Son bilan peut schématiquement tenir en trois chiffres : huit baisses de taux, dix programmes de rachat de dettes et de prêts géants, 2 600 milliards d’euros injectés dans l’économie européenne, dont vingt au cours de sa dernière semaine de présidence ! Un activisme inédit pour une telle institution. Avant sa nomination en 2011 Mario Draghi était déjà favorablement connu dans les milieux financiers pour sa compétence et pour l’efficacité avec laquelle il avait contribué au redressement de l’Italie pendant 15 ans. Docteur en économie du M.I.T à Boston en 1976 puis professeur d’université à Florence et à Turin, il avait été de 1991 à 2001, sous plusieurs gouvernements, directeur général du ministère du Trésor, en charge des privatisations. En janvier 2006, sous Berlusconi, il prenait les commandes de la Banque d’Italie où il resta plus de cinq ans, jusqu’en octobre 2011 date à laquelle il était aussi président du Financial Stability Board (FSB) mis en place par le G7, puis élargi au G20.

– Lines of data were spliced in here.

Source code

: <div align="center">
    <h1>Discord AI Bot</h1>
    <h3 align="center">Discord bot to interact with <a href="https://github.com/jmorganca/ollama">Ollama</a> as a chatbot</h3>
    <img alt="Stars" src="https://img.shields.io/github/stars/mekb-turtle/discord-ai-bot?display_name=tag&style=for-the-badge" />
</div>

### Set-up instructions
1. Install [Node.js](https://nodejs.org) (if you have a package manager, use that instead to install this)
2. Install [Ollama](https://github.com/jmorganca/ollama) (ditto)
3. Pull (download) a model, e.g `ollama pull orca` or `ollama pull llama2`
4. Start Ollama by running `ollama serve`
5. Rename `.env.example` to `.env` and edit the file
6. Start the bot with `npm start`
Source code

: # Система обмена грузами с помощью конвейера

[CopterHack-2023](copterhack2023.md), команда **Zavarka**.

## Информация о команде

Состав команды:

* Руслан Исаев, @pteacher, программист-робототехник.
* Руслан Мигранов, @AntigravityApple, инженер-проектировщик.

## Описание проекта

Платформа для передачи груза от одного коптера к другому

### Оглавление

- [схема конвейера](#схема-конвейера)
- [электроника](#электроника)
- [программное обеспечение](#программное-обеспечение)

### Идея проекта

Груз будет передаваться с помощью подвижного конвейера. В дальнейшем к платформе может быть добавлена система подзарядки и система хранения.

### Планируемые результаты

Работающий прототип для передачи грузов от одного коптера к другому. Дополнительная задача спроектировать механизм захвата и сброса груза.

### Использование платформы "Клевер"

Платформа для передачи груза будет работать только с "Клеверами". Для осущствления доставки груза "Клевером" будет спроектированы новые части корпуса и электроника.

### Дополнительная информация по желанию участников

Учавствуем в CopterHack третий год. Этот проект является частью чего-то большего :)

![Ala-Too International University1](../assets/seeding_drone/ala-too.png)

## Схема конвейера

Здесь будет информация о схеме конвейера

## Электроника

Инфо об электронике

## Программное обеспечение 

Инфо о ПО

Une brillante carrière quelque peu ternie par son passage entretemps (de 2002 à 2005) chez Goldman Sachs, en tant que vice-président de la filiale européenne. Pourtant assez courante à l’époque pour des profils comme le sien, cette expérience lui est toujours reprochée aujourd’hui. Il est vrai que pendant ces années-là, la banque américaine a aidé la Grèce à maquiller son énorme endettement, tout en spéculant parallèlement sur l’insolvabilité du pays, encaissant au final plus de cinq milliards d’euros de commissions et de plus-values. Cette période de sa vie est réputée avoir compliqué son accession à la tête de la BCE en 2011. En réalité l’Allemagne et les pays du nord voyaient d’un mauvais œil le ressortissant d’un « pays du Club Med », pourtant précédé d’une solide réputation de « Père la Rigueur », prendre la direction de l’institution.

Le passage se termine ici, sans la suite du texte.